Phase one: semi-captivity
Don’t get me wrong - I’ve never literally been held captive at work, but looking back at the time I spent in my first proper office job, there was very little room for personal growth.
I learned my trade in an office environment that relied on staff being situated within the building from the moment the lights were switched on until the clock reached 5:30pm. This was largely due to the nature of the business, but, looking back, almost solely because the work couldn’t be undertaken remotely.
As soon as you left the office, you lost connection with the team and had no access to email or the systems on which we relied each day. It was restrictive and ultimately exhausted my creativity.
Phase two: almost the right mix
My second phase of the office was one of both exciting discovery and frustration.

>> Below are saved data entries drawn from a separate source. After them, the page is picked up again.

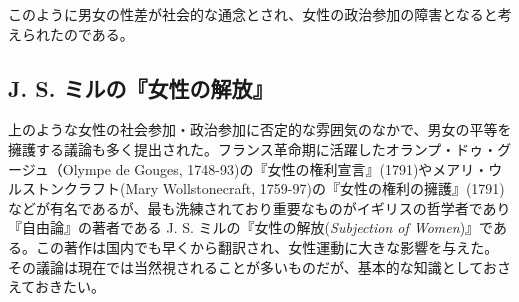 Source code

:\documentclass[dvipdfmx,uplatex]{jsarticle}
\begin{document}
このように男女の性差が社会的な通念とされ、女性の政治参加の障害となると考えられたのである。


\subsection{J. S. ミルの『女性の解放』}


上のような女性の社会参加・政治参加に否定的な雰囲気のなかで、男女の平等を擁護する議論も多く提出された。フランス革命期に活躍したオランプ・ドゥ・グージュ（Olympe de Gouges, 1748-93)の『女性の権利宣言』(1791)やメアリ・ウルストンクラフト(Mary Wollstonecraft, 1759-97)の『女性の権利の擁護』(1791)などが有名であるが、最も洗練されており重要なものがイギリスの哲学者であり『自由論』の著者である J.  S. ミルの『女性の解放(\emph{Subjection of Women})』\citep{mill1869:_subjec_of_women}である。この著作は国内でも早くから翻訳され、女性運動に大きな影響を与えた。その議論は現在では当然視されることが多いものだが、基本的な知識としておさえておきたい。
\end{document}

The internet had long since been embedded within the workplace and with broadband speeds beginning to proliferate, the ability to get work done away from your desk (and, indeed, the building itself) was becoming a ‘thing’.
I recall trialling a number of PDAs and early smartphones and realising that having access to email outside of the office and, when required, a tethered internet connection for my laptop was transformative; it excited me.
Although the technology often made remote work difficult due to poor batteries, slow mobile connections and the absence of cloud computing, it was at this time that I started to develop a much clearer idea of how I wanted to work in the future.
This was an idea that would eventually come to fruition in phase three.
Phase three: a productivity haven
I now work almost exclusively from my home office, but I also know that at any point I can up-sticks, leave the house and work somewhere else.
Phase three of the office evolution has completely transformed the way I work. It has freed me to work where and whenever I like and, most importantly, without any restrictions or concessions.
This is largely down to two things:
- Cloud computing: Every software tool I use is now available everywhere, is device agnostic and cost-effective enough to give me access to platforms that would once have been prohibitively expensive.
- Mobile devices: I can now just about achieve the same level of work on my smartphone as my laptop. That’s revolutionary.
I do miss elements of the traditional office; the strict hours at least offered a focused period of work, and the inability to work anywhere else meant a close community developed within the four walls of the business.
In the digital economy, however, we still benefit from these aspects - we just have the option of swapping face-to-face contact for Skype and hours when we feel unproductive for those during which we can do our best work.
I’m super-excited about the next phase of the office. We’re now firmly in a world where the office is almost an ethereal concept; it no longer describes a specific building, and it’s just as at home in software as it is surrounded by bricks and mortar.
Thanks to digital transformation and an increasing focus on sustainability and environmental impact on behalf of businesses, I expect working from home and flexible working patterns to become the norm. One day, we’ll all be working from anywhere!